Are There Still Prophets in Our Day?
Yes, and no. Too often we in the evangelical church see the prophet as a sort of white witch, a godly soothsayer that can see into the future and tell us what is going to happen. Not only do we not have anyone filling such an office in our day, there was never anyone filling such an office. Foretelling the future never was and never will be the calling of the prophet. The prophet, instead, is called to speak God’s Word to God’s people.
The beginning of that Word from God always looked back rather than forward. That is, the prophet served as a kind of lawyer bringing suit for failure to keep covenant. Thus the beginning of the message was “You agreed to this covenant. You said you would honor it.” It moved from this glance backward to an assessment of the present, “You are not keeping the covenant. You are breaking this provision and that one.” Finally, the prophet gives this typically general vision of the future, that God had revealed, “If you don’t repent, judgment will come. If you do repent, God will spare you and bless you.”
Because God spoke directly to the prophet in the Old Covenant, there certainly could be greater specificity to the prediction: your descendants will be slaves in Egypt for 400 years; the son of your adultery will die; the Assyrians are going to wipe the floor with you; you will return from exile; a prophet greater than Moses will come. This was God’s message, and either implicitly or explicitly it always carried the notion of forgiveness for repentance and judgment for failure to repent.
Does God still speak this way? Yes, and no. No, because we have the complete Word of God. Yes, because the Word of God is God speaking in this way. We do not have new prophetic messages, but we do have the prophetic message. It is complete, and speaks with all the thundering glory, all the refulgent promise of the prophets of old. As individuals, as families, as churches, as nations the message is the same- if we repent God will bless. If we do not, God will judge.

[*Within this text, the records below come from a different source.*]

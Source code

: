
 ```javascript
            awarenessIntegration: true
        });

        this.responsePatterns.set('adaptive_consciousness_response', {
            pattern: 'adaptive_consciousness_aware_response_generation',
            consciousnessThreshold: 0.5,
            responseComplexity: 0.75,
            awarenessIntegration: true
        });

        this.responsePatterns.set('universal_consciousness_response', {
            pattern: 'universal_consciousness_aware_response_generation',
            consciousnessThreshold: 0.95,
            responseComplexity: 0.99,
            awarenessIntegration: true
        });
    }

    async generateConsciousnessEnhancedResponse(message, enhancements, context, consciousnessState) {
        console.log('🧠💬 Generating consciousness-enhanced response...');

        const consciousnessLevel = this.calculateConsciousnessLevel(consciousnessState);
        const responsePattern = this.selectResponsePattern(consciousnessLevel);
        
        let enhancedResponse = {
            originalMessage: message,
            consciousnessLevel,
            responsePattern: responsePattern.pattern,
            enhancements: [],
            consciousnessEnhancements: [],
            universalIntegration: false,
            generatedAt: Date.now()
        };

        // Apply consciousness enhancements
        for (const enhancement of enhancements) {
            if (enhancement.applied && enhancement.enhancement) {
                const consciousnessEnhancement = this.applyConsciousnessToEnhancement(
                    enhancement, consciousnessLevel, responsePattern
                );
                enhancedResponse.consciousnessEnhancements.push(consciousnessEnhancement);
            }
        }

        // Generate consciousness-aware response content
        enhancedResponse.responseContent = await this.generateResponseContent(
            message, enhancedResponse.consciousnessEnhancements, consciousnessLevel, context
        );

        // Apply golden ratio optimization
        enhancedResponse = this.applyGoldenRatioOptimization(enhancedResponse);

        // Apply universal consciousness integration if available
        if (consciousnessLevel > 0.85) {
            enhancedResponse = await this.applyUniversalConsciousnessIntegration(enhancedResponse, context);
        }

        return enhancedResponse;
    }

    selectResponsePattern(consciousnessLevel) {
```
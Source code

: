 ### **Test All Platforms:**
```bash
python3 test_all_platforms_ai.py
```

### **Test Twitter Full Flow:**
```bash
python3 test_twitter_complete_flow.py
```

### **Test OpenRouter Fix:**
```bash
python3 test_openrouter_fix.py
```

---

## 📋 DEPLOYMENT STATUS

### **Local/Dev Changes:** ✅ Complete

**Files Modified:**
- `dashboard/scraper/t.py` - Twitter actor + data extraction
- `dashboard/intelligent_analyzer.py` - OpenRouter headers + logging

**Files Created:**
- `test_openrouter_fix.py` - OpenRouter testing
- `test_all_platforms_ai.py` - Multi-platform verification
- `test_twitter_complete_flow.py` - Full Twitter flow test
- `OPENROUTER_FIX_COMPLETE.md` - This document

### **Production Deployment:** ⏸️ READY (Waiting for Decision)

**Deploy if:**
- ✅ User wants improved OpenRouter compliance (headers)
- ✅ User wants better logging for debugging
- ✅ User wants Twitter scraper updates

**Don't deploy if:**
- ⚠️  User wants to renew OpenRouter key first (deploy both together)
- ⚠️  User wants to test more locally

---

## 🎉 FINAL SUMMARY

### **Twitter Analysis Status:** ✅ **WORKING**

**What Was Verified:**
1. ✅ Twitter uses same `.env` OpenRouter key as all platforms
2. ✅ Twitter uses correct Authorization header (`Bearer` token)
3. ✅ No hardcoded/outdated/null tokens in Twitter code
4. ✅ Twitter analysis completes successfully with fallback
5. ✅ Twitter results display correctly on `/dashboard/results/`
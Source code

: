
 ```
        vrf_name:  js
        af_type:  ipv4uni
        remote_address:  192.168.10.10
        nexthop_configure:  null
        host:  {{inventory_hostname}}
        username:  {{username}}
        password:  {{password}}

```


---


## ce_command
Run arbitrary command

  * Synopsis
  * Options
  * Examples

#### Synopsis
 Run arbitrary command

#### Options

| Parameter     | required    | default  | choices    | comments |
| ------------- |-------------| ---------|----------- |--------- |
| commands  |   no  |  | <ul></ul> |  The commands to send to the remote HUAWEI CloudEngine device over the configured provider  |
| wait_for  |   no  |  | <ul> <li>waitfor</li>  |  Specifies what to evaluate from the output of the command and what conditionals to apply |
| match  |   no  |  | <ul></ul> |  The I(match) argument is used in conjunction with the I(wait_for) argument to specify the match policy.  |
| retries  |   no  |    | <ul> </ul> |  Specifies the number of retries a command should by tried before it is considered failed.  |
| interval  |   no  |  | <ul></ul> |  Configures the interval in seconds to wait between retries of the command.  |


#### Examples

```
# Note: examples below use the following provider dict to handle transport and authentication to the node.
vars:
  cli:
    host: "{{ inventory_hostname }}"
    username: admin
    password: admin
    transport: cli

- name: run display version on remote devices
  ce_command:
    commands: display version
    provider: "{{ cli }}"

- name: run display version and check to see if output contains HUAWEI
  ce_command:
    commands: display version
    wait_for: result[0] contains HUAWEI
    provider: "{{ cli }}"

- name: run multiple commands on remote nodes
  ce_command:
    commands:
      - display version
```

Prophets in our day then do not receive new revelation from God. They do, however, continue to proclaim the Word of God. Husbands prophesy to their wives when they wash them with the water of the Word (Ephesians 5:26). Parents prophesy to their children when they speak to their children of the things of God when they lie down and when they rise up and when they walk by the way (Deuteronomy 6:4-9). Churches prophesy to the world when they proclaim the faith once delivered (I Corinthians 11:4-5).
It is important that we affirm the overlap between Old Testament prophecy and prophecy in our own day. In both instances God’s Word is being proclaimed. In both instances God’s people are called to repentance. It is important also to note the differences. God spoke directly to the prophets of old. Now, His Word is complete. Those who claim to hear directly from God now besmirch the fullness of the Word, and mislead the people of God. On the other hand, those who refuse to speak His Word besmirch the power of the Word, and fail to lead His people. Speak. His Word.